AIM OF THE EXERCISE:
Locate and copy each line in the data that contains the word "author".

DATA LISTING:
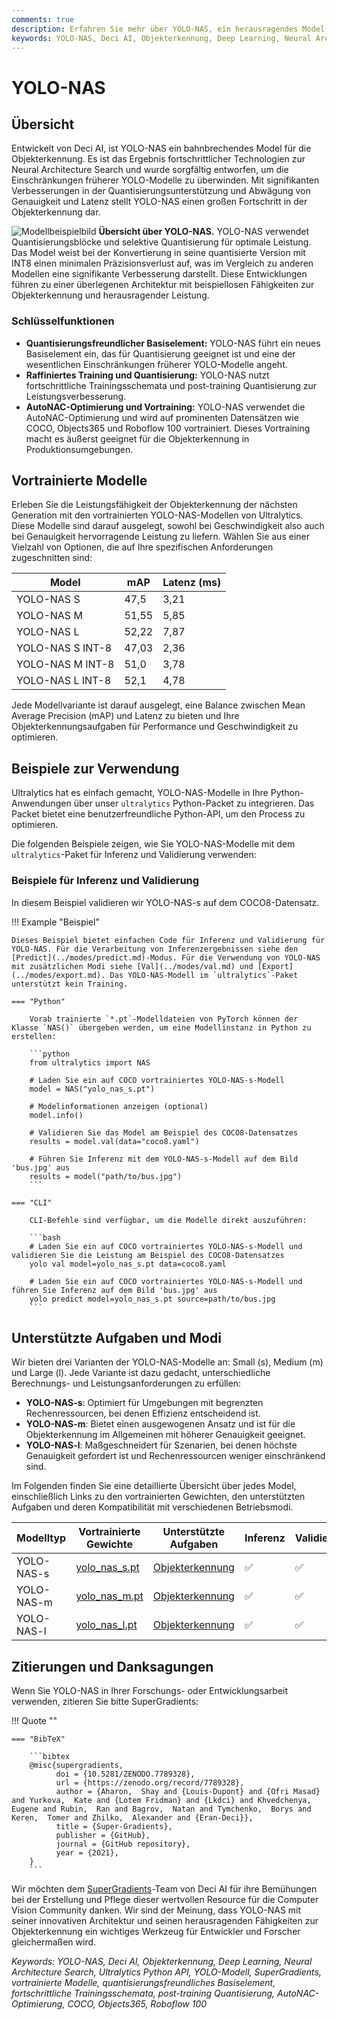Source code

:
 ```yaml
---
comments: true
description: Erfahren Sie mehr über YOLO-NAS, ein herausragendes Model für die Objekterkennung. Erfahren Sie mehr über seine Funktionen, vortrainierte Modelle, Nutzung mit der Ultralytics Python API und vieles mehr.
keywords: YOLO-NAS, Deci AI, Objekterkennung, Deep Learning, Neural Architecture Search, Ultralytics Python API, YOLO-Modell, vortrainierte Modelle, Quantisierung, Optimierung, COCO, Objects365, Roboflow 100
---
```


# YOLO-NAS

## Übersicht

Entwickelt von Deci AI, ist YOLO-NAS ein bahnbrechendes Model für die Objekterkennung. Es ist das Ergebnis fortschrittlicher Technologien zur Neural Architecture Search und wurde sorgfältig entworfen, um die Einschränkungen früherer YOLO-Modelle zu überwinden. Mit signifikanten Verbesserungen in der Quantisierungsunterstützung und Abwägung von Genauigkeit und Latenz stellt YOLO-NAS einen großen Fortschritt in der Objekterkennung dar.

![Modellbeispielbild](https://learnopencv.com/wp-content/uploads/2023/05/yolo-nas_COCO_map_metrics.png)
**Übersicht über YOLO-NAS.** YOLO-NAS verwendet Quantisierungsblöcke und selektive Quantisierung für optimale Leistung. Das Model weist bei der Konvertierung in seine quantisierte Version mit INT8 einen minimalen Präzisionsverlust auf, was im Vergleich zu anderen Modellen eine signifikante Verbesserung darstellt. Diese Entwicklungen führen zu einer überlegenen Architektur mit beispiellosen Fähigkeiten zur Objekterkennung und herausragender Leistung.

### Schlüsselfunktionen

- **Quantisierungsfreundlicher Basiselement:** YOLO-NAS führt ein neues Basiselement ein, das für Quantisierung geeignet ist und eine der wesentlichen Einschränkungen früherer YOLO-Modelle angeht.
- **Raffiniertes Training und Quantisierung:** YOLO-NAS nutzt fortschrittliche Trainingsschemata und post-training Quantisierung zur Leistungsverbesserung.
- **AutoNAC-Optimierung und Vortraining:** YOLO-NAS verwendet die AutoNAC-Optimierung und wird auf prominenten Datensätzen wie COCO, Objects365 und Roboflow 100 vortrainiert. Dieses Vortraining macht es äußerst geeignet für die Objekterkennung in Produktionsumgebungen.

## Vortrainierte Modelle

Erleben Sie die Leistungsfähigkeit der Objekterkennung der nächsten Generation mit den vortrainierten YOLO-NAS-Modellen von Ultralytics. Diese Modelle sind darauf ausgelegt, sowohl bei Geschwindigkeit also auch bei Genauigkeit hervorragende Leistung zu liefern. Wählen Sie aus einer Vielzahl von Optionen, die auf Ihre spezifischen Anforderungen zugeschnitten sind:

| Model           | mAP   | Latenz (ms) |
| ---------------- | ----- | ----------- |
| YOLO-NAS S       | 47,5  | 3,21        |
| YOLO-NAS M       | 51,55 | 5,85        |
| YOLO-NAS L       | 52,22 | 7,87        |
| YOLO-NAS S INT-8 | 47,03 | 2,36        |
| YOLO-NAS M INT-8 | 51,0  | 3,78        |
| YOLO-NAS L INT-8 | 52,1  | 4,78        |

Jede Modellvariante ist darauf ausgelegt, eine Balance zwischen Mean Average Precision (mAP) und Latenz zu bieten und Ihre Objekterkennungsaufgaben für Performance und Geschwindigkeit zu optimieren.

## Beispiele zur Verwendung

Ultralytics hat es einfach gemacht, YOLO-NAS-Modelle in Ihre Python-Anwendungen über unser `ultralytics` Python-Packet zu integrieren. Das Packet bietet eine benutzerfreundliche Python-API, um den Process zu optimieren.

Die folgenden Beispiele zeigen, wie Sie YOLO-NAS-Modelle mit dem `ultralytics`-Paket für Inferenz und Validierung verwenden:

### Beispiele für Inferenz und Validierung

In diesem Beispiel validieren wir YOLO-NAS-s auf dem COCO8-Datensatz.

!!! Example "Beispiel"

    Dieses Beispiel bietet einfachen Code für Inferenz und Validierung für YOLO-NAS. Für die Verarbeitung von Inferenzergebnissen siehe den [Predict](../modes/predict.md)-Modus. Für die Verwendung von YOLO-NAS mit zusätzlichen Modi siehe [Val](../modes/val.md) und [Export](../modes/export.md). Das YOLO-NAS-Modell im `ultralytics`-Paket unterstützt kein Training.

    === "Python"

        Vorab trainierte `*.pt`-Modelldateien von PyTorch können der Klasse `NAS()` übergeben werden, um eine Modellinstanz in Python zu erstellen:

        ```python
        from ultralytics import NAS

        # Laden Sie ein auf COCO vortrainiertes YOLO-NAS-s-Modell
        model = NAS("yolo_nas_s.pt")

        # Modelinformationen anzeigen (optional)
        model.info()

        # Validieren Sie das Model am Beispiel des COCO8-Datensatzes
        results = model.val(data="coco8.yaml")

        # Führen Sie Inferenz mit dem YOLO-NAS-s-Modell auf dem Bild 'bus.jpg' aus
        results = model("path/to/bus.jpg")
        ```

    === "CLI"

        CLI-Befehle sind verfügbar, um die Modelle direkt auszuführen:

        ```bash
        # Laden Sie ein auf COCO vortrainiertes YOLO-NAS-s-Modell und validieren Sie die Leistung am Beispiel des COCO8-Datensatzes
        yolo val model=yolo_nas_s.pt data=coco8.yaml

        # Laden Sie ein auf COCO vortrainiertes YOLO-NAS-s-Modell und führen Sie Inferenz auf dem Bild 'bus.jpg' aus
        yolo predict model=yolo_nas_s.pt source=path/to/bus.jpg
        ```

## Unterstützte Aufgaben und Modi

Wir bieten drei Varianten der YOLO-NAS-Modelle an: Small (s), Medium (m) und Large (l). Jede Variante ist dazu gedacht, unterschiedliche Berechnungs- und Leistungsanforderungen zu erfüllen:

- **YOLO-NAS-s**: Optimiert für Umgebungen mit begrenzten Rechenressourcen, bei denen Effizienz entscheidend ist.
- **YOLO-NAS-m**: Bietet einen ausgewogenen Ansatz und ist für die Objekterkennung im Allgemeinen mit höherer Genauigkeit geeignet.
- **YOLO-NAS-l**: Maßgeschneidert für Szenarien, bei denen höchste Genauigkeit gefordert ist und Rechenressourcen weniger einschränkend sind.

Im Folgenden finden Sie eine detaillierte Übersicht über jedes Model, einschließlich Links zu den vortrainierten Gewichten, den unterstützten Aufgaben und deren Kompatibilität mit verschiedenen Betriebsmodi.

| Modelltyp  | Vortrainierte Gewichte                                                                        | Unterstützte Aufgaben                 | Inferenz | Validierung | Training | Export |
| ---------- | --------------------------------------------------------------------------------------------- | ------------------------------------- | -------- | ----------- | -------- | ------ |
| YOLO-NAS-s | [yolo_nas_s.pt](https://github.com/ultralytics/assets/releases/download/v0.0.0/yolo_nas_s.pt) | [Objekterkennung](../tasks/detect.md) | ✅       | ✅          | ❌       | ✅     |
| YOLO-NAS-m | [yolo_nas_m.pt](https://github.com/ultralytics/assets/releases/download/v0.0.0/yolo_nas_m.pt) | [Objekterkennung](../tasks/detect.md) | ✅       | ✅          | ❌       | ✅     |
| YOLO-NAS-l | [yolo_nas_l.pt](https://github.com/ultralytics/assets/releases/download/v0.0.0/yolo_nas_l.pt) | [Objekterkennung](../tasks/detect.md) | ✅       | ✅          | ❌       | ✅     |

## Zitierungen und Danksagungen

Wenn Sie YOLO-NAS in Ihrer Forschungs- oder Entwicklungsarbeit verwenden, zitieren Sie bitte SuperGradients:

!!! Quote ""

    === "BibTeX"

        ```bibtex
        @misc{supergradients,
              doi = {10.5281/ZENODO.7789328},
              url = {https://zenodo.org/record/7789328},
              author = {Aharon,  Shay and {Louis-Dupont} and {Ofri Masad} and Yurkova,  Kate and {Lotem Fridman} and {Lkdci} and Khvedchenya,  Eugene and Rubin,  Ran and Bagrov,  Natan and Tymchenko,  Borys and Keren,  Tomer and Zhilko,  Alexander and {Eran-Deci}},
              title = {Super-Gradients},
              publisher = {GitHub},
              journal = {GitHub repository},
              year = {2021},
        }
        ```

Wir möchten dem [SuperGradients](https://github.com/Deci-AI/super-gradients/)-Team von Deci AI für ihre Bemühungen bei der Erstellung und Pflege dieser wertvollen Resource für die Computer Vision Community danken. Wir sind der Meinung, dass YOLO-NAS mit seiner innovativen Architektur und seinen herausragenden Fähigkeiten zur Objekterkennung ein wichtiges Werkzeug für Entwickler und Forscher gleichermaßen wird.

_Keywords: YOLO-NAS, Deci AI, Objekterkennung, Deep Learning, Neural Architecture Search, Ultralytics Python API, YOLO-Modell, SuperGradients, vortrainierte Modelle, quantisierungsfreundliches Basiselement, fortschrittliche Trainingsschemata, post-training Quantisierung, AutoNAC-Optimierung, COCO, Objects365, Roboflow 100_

==

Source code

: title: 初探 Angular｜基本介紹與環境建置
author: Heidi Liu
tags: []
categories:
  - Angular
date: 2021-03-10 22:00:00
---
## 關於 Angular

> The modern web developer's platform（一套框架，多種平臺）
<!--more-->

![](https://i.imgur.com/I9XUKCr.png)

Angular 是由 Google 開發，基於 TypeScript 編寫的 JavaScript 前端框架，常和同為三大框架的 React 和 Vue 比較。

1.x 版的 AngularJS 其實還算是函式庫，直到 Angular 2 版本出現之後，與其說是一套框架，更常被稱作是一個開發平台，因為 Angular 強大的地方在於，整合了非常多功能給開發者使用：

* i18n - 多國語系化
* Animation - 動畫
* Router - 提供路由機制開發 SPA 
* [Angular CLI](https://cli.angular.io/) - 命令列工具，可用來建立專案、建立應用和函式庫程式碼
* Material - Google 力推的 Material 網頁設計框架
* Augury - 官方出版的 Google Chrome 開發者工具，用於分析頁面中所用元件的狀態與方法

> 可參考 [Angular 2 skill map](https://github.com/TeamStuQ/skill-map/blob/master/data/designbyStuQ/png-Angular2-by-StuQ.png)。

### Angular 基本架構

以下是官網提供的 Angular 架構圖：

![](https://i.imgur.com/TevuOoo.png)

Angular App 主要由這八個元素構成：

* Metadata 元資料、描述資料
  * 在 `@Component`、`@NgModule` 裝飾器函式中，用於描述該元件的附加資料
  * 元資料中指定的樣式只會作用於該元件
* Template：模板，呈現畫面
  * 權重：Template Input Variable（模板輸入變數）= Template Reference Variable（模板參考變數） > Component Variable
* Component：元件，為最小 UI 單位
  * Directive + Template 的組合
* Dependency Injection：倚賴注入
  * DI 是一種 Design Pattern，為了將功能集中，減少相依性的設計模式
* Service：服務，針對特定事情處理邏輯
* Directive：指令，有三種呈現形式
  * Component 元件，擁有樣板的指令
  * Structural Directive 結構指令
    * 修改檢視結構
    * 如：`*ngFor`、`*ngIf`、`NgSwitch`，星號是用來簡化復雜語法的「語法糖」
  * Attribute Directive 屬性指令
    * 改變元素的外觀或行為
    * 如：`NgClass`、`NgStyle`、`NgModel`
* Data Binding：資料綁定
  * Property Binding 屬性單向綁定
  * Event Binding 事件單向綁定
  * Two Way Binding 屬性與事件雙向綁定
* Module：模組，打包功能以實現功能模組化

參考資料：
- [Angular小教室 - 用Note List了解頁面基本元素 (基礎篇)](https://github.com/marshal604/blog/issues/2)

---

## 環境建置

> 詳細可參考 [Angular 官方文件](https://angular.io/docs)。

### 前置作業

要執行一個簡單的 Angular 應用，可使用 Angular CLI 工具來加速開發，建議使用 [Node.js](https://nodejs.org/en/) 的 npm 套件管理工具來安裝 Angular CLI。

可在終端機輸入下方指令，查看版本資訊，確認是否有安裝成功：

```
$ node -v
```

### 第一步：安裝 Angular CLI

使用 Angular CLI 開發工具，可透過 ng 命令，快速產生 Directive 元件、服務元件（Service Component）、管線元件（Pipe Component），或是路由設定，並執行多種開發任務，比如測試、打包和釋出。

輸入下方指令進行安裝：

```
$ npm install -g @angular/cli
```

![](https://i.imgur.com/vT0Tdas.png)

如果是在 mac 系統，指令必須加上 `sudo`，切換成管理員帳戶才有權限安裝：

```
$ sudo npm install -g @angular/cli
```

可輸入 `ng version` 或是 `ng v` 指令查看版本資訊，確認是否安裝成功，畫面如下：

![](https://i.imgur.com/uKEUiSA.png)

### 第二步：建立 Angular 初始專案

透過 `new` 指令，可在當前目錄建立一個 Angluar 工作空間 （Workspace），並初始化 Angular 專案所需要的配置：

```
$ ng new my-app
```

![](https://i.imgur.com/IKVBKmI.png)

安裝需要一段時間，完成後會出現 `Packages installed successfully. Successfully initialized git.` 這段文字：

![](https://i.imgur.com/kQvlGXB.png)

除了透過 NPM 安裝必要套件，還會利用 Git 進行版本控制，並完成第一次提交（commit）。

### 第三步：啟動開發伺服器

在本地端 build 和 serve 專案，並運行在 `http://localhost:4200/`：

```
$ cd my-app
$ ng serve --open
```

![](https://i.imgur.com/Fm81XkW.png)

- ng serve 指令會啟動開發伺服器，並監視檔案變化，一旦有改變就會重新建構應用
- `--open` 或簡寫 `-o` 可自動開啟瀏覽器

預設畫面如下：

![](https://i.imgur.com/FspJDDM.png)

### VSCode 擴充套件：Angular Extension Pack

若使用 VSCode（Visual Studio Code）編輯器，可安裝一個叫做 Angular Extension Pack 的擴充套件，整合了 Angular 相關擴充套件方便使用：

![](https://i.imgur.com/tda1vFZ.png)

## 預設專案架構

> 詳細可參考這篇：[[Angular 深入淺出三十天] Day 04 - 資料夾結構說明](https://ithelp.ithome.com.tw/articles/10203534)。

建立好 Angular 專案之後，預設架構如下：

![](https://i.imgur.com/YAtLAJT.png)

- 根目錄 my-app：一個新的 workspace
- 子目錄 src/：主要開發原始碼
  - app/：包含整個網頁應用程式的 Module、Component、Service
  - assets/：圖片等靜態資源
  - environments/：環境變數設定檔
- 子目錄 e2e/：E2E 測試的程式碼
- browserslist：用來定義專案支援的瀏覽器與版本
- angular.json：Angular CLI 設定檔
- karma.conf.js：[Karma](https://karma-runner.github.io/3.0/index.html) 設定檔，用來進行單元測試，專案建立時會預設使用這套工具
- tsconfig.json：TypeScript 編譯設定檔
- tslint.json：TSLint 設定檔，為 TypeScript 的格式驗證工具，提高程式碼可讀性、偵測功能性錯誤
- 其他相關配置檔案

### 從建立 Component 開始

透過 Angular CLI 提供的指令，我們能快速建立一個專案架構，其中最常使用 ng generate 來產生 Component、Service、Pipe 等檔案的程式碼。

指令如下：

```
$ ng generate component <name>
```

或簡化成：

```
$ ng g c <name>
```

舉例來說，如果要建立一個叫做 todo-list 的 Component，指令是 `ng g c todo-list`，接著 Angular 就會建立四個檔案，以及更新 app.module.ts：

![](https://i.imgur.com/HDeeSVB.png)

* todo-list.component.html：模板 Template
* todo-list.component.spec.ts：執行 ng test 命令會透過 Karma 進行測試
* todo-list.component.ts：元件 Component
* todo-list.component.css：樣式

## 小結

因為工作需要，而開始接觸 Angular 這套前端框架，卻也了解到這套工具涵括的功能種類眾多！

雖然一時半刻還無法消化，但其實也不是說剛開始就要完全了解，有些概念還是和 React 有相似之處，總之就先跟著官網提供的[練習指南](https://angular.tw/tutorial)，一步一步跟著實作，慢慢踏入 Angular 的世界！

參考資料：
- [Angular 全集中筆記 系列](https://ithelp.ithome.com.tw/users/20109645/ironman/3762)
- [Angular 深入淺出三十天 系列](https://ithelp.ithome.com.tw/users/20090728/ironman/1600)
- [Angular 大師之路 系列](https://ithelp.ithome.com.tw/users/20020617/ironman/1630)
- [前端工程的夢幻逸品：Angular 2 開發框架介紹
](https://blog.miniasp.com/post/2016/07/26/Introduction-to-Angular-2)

OUTPUT OF THE EXERCISE:
              author = {Aharon,  Shay and {Louis-Dupont} and {Ofri Masad} and Yurkova,  Kate and {Lotem Fridman} and {Lkdci} and Khvedchenya,  Eugene and Rubin,  Ran and Bagrov,  Natan and Tymchenko,  Borys and Keren,  Tomer and Zhilko,  Alexander and {Eran-Deci}},
author: Heidi Liu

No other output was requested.